IBM will halt hiring in non-customer-facing positions that could be carried out by artificial intelligence, the company’s CEO Arvind Krishna told Bloomberg.
Krishna said the job cuts will primarily affect roles such as human resources. “I could easily see 30% of that getting replaced by AI and automation over a five-year period,” he said. If 30% of the company’s HR department were cut that would mean a loss of roughly 7,800 jobs.
IBM explained that nobody currently in these roles will be fired, but any positions vacated wouldn’t be filled if AI could take on the responsibility. Earlier this year, IBM was reported to have made job cuts that amounted to 1.5% of its entire workforce.
The announcement comes as many experts begin to express reservations about the way the advancement of AI will affect the world.
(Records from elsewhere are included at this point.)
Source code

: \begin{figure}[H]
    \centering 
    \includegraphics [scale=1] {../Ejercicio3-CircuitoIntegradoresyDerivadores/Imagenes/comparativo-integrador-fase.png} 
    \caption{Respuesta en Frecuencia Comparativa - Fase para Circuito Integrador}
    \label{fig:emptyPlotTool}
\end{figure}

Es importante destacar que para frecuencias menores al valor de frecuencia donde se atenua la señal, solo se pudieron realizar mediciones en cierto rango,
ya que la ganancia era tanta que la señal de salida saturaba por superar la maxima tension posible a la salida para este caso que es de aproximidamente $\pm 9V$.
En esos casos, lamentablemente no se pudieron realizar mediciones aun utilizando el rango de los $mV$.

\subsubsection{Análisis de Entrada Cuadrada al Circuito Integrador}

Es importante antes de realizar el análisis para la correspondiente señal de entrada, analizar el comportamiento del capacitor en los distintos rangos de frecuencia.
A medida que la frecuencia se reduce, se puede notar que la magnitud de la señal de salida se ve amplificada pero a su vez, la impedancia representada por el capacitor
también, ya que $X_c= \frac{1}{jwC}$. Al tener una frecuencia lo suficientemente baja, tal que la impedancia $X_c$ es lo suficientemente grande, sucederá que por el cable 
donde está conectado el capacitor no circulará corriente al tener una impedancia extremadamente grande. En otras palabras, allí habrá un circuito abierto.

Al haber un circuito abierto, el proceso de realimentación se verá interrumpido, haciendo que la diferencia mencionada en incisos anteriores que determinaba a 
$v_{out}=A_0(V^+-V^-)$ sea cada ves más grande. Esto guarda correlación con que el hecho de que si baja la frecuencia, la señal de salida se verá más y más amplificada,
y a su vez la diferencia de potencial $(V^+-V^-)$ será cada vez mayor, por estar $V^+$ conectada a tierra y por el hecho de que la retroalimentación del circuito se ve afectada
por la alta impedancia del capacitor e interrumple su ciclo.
Dr. Geoffrey Hinton, who built the first neural net in 2012 and was the head of AI at Google, quit the company, citing concerns over the technology. Hinton said he was worried about the flood of fake information, videos and photos appearing online and the possibility that AI would upend the job market.
He also said he had quit Google so he could speak freely about the field, and in part regrets the contribution he’s made to the technology. Hinton told the New York Times that until last year he believed Google had been a “proper steward” of AI but that changed when Microsoft began incorporating a chatbot into its search engine, and Google grew concerned over the impact it could have on its search business.
He believes that AI chatbots could be “quite scary” and warned they could become more intelligent than humans and are open to be exploited by “bad actors.”